__PROBLEM DESCRIPTION__:
Print only the lines below, from the very first to the one containing "Unlike | SuperStream Fund Validation Service", exactly as they stand. Do not print pictures.

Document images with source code
^^^^^^^^^^^^^^^^

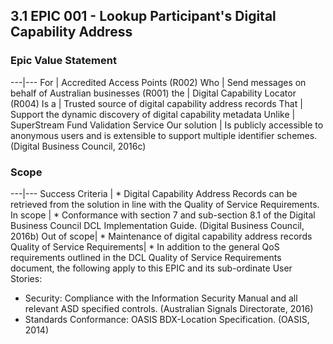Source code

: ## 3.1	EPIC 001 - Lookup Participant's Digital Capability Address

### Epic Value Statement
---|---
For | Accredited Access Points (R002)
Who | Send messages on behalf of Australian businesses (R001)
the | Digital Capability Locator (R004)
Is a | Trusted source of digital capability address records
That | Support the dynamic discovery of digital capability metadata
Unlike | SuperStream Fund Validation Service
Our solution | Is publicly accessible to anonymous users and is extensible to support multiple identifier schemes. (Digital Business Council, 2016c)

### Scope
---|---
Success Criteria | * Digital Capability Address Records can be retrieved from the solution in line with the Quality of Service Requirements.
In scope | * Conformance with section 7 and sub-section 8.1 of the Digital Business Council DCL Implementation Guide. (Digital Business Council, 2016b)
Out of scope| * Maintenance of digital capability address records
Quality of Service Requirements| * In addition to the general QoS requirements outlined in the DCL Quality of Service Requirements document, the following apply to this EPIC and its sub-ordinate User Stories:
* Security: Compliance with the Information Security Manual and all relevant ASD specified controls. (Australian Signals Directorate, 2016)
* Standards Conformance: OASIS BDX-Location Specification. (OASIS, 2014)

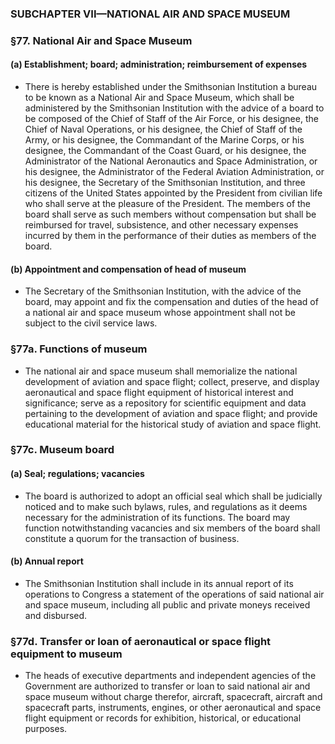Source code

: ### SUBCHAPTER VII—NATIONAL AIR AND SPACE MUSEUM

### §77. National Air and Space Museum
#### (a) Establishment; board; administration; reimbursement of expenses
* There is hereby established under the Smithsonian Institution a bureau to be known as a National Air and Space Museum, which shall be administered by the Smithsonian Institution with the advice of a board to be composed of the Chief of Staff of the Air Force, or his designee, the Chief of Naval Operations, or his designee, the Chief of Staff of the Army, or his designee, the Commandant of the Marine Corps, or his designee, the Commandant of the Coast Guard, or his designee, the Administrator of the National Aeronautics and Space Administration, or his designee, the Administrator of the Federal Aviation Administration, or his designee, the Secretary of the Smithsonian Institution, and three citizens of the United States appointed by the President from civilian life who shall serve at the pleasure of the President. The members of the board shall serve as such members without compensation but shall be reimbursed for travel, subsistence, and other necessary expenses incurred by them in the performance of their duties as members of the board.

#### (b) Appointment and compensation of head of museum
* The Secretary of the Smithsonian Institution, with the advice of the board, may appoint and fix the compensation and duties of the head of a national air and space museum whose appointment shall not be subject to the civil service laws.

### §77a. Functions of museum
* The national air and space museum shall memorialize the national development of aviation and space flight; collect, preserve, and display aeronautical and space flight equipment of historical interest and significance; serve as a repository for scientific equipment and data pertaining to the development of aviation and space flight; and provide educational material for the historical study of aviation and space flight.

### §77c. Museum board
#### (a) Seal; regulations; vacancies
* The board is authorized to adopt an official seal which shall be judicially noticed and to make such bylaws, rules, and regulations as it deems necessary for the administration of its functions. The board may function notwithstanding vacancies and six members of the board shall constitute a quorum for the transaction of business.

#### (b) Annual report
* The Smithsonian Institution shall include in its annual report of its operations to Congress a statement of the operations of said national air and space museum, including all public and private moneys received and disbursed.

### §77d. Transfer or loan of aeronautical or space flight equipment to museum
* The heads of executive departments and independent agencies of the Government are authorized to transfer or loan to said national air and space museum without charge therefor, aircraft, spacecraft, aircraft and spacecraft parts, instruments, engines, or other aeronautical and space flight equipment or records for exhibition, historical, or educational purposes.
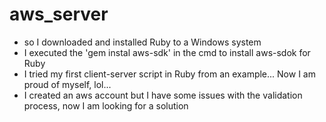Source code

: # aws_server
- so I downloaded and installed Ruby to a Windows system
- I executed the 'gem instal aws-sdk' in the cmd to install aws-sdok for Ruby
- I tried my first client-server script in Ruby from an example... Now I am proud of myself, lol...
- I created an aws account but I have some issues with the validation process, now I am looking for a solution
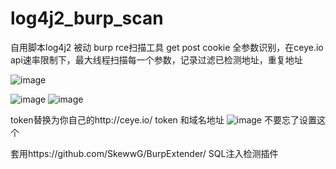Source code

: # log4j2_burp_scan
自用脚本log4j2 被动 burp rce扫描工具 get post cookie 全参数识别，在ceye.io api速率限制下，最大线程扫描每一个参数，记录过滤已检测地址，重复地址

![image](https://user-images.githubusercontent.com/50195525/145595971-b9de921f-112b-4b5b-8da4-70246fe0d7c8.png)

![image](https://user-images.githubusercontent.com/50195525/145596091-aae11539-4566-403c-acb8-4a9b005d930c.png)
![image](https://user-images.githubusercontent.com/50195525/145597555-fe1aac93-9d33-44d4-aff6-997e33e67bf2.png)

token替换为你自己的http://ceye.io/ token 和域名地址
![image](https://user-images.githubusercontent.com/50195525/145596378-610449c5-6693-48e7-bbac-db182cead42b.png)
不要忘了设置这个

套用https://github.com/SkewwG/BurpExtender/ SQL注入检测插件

^^^^^^^^^^^^^^^^

__WRITTEN REPLY__:
Source code

: ## 3.1	EPIC 001 - Lookup Participant's Digital Capability Address

### Epic Value Statement
---|---
For | Accredited Access Points (R002)
Who | Send messages on behalf of Australian businesses (R001)
the | Digital Capability Locator (R004)
Is a | Trusted source of digital capability address records
That | Support the dynamic discovery of digital capability metadata
Unlike | SuperStream Fund Validation Service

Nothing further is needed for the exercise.